Required action
Which of the lines below hold the word "Arbiter"? Pull each of them out.

"""

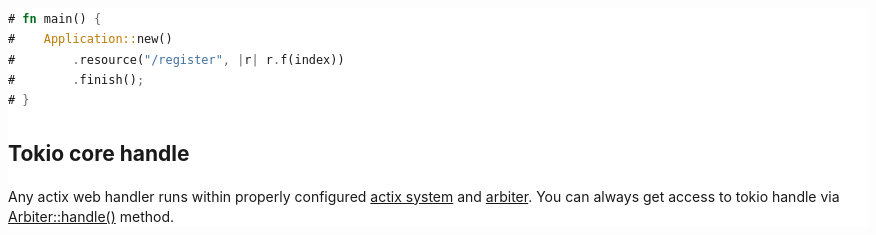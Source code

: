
 ```rust
# fn main() {
#    Application::new()
#        .resource("/register", |r| r.f(index))
#        .finish();
# }
```

## Tokio core handle

Any actix web handler runs within properly configured
[actix system](https://actix.github.io/actix/actix/struct.System.html)
and [arbiter](https://actix.github.io/actix/actix/struct.Arbiter.html).
You can always get access to tokio handle via
[Arbiter::handle()](https://actix.github.io/actix/actix/struct.Arbiter.html#method.handle)
method.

"""

Response to this task
and [arbiter](https://actix.github.io/actix/actix/struct.Arbiter.html).
[Arbiter::handle()](https://actix.github.io/actix/actix/struct.Arbiter.html#method.handle)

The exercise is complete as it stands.